Unlike most of the other early adopters, Maine held out officially taking in Common Core until April 4, 2011. Even though a year later in enactment, opposition still arose in 2013 with the nationalization of concerns regarding the Core. While just as noisome as across the rest of the US, Maine is standing its ground against the onslaught of bills seeking to repeal the applied standards.

2014 Ballot

Adopted and implemented during the 2011 year, Maine became one of over 40 other states to agree to adhere to the Common Core standards initiative. While there were about two years of silence from the public, it was the Maine Equal Rights Center that spoke out first. In August of 2013, they declared that they would launch a petition campaign to repeal the curriculum. If it managed to collect enough signatures, 58,000, an option to fully repeal the standards would enter onto the November 2014 ballot.
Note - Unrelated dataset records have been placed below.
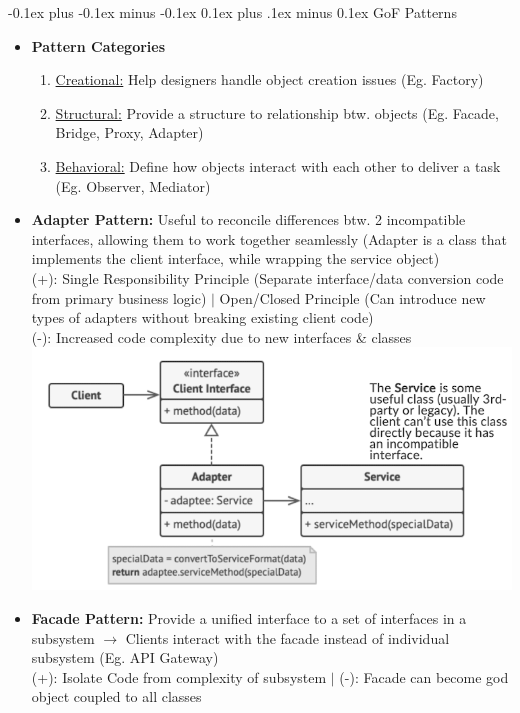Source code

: \documentclass[landscape]{article}
\makeatletter
\renewcommand{\subsection}{\@startsection{subsection}{2}{0mm}%
  {-0.1ex plus -0.1ex minus -0.1ex}%
  {0.1ex plus .1ex minus 0.1ex}%
{\normalfont\scriptsize\bfseries}}
\makeatother
\begin{document}
\begin{multicols*}{5}
    \subsection{GoF Patterns}
    \begin{itemize}
      \item \textbf{Pattern Categories}
      \begin{enumerate}
        \item \underline{Creational:} Help designers handle object creation issues (Eg. Factory)
        \item \underline{Structural:} Provide a structure to relationship btw. objects (Eg. Facade, Bridge, Proxy, Adapter)
        \item \underline{Behavioral:} Define how objects interact with each other to deliver a task (Eg. Observer, Mediator)
      \end{enumerate}
      \item \textbf{Adapter Pattern:} Useful to reconcile differences btw. 2 incompatible interfaces, allowing them to work together seamlessly (Adapter is a class that implements the client interface, while wrapping the service object) \\ 
      (+): Single Responsibility Principle (Separate interface/data conversion code from primary business logic) $|$ Open/Closed Principle (Can introduce new types of adapters without breaking existing client code) \\
      (-): Increased code complexity due to new interfaces \& classes
      \includegraphics[width=0.8\linewidth]{12_adapter_pattern.png}
      \item \textbf{Facade Pattern:} Provide a unified interface to a set of interfaces in a subsystem $\rightarrow$ Clients interact with the facade instead of individual subsystem (Eg. API Gateway) \\
      (+): Isolate Code from complexity of subsystem $|$ (-): Facade can become god object coupled to all classes \\

\end{itemize}
\end{multicols*}
\end{document}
That many signatures would have also made it the first petition of its kind in the US. Though seemingly backed by a large amount of people, there were not enough to make it a reality, leaving the group defunct currently.

Former Governor Support

Not a few months later, former Governor, John McKernan Jr., went on record during a heavily attended conference of education to state that he very much supported the Common Core. In front of over 300 Maine educators, he declared his belief that the standards would have a positive impact on the educational lives of Maine’s students, allowing them a fighting chance at attending the best colleges around the world.

One of his main arguments was the benefit the Core could potentially have on the Maine economy. During 2013, there was a reported huge skills gap with many employers in every sector decrying the lack of skilled workers. By improving public schools, he argued, the economy would see the growth it was asking for.

Science Veto

It should be noted that Common Core only ever sought to upgrade English Language Arts and math. However, recent developments have introduced a science section. Unfortunately, current Governor Paul LePage gave his veto to a bill that would have required the implementation of Common Core science, citing budget restrictions in an already financially burdened time. While a fan of educational growth, LePage couldn’t justify forcing every school in Maine to rewrite their science curriculums.

Interestingly enough, many were disappointed. While English and math were certainly offensive enough to garner such statewide hatred, science certainly brought the two conflicting sides together, seeing this subjects as a way to foster job growth in Maine. Even still, current leaders are quick to point out that in about a year or two they plan on officially bringing in the science aspect of Common Core. Resources are stretched thin, and they need a bit more time.